━━ Source material ━━

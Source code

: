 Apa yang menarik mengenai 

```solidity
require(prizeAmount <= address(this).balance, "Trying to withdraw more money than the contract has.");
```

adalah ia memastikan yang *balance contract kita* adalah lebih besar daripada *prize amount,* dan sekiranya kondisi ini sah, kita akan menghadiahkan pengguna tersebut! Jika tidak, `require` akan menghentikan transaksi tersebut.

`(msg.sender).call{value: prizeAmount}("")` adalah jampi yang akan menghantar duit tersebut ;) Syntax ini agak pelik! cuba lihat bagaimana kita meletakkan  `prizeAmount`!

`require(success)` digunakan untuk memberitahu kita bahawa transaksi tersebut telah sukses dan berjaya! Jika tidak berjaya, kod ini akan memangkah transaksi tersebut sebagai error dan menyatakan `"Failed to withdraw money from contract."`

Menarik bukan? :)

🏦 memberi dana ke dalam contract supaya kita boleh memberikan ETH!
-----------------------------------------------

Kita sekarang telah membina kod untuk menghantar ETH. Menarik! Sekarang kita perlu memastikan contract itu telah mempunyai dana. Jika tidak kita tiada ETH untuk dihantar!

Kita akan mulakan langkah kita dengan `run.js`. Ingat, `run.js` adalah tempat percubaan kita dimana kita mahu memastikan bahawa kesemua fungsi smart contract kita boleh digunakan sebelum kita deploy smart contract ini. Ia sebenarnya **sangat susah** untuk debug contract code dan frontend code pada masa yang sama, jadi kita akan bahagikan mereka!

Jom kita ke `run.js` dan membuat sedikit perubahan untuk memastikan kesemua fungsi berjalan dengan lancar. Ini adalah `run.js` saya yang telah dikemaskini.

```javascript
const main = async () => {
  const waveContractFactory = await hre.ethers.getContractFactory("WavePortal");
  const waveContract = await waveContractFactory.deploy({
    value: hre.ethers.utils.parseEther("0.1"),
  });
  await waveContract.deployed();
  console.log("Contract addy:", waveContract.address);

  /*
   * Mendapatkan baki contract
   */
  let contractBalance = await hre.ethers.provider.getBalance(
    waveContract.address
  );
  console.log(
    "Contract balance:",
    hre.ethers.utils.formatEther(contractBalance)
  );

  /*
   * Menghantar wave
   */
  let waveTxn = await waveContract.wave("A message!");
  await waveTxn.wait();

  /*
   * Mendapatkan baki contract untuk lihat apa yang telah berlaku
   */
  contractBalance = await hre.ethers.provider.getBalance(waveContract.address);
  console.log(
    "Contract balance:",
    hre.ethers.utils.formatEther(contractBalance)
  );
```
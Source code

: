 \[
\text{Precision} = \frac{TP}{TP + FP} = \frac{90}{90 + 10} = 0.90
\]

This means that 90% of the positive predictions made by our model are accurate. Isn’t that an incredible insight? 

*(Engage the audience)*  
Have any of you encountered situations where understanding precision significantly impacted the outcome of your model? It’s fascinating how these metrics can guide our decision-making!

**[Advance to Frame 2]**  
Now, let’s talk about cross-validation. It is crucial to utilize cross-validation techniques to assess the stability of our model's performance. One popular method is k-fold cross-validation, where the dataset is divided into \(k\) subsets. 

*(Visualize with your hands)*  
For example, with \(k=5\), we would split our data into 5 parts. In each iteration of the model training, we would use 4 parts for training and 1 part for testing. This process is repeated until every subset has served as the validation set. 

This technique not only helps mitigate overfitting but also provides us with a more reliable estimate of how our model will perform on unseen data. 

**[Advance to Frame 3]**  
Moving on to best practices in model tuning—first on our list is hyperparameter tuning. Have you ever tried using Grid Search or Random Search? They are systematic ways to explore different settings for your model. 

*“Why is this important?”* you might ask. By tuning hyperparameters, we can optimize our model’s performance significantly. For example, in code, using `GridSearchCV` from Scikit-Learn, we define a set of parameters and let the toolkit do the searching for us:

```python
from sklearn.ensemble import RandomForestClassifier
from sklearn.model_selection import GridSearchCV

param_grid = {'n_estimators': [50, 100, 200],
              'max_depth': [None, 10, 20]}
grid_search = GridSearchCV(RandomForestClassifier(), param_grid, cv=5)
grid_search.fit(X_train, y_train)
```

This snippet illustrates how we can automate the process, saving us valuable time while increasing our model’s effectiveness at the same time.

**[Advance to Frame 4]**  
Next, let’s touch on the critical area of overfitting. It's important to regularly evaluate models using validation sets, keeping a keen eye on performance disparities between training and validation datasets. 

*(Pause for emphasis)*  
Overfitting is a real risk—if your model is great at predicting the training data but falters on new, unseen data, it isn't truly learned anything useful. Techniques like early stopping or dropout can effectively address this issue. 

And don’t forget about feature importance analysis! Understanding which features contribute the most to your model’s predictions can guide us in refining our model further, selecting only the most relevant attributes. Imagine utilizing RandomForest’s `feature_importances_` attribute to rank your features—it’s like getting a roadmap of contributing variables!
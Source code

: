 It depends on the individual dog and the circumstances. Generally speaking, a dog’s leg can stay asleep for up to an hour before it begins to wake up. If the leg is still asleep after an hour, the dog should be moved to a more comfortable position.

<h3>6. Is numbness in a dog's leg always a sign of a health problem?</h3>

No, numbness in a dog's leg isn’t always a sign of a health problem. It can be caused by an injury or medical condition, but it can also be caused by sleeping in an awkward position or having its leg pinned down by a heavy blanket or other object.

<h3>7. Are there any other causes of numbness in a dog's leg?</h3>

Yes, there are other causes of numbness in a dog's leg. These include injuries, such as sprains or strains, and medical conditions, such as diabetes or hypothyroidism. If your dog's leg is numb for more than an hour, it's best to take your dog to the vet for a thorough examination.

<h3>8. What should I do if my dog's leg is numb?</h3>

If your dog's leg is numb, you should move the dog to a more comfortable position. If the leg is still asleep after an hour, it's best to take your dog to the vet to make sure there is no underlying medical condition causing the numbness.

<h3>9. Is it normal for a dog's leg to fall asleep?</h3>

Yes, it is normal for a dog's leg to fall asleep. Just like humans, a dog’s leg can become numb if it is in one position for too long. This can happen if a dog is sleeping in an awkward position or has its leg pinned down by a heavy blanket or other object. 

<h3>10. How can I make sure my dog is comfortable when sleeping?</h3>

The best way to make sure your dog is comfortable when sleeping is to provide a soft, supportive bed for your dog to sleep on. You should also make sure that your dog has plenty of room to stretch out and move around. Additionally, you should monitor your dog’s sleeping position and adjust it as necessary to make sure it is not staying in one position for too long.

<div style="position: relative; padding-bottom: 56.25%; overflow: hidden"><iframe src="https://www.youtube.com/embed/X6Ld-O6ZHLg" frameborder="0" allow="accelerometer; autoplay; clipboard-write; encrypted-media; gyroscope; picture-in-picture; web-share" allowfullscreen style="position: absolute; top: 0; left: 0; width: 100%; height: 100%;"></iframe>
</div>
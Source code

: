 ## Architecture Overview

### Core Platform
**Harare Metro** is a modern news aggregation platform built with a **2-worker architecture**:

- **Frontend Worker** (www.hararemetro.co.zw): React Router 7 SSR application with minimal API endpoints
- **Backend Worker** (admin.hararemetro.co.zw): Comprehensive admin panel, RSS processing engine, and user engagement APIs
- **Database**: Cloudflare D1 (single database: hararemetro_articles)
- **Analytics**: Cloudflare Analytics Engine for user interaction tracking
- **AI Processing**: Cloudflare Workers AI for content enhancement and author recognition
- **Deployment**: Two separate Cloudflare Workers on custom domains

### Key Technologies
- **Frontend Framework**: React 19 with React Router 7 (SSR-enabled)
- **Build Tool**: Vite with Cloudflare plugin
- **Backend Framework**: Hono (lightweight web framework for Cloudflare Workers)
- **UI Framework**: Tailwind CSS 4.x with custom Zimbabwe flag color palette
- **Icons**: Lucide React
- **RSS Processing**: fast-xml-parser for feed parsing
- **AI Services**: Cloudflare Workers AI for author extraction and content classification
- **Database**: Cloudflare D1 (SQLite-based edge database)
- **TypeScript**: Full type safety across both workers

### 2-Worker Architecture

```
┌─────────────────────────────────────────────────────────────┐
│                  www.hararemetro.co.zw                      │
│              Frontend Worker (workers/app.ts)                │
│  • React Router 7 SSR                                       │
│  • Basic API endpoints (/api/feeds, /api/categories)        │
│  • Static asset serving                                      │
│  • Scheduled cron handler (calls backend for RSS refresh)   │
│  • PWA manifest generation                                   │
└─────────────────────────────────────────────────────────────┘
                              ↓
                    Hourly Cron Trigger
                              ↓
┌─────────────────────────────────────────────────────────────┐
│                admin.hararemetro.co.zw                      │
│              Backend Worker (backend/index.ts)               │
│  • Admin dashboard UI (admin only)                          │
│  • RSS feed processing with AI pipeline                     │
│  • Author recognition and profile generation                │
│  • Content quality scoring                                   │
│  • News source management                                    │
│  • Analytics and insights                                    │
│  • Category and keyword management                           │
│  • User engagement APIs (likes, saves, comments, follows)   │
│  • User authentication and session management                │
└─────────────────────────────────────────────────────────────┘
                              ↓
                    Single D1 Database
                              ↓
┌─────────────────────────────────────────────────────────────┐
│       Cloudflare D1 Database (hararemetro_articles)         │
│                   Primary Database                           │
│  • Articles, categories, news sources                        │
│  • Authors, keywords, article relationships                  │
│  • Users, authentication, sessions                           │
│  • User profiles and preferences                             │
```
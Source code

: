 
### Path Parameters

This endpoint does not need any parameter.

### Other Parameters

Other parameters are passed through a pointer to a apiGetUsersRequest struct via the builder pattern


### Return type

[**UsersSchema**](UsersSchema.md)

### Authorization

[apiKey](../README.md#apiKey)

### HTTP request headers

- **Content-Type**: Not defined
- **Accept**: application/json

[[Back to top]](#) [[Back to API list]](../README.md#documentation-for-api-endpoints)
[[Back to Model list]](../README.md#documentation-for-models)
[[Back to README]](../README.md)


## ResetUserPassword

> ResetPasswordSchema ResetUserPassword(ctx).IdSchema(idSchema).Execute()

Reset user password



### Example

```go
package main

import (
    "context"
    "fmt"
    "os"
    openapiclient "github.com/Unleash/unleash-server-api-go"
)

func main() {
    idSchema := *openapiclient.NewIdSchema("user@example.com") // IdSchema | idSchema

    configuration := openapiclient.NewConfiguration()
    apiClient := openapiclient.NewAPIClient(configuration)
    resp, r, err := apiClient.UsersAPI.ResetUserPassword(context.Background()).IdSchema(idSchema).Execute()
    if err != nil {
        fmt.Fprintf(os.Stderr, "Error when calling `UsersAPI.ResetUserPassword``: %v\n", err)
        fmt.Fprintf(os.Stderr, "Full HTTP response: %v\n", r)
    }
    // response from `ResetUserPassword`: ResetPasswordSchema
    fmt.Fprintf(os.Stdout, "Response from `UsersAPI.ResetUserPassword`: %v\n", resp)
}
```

━━━

◆ Your instructions ◆
Say how many lines of the data hold the string "Fprintf". Reply with the number alone.

◆ Solution for this exercise ◆
3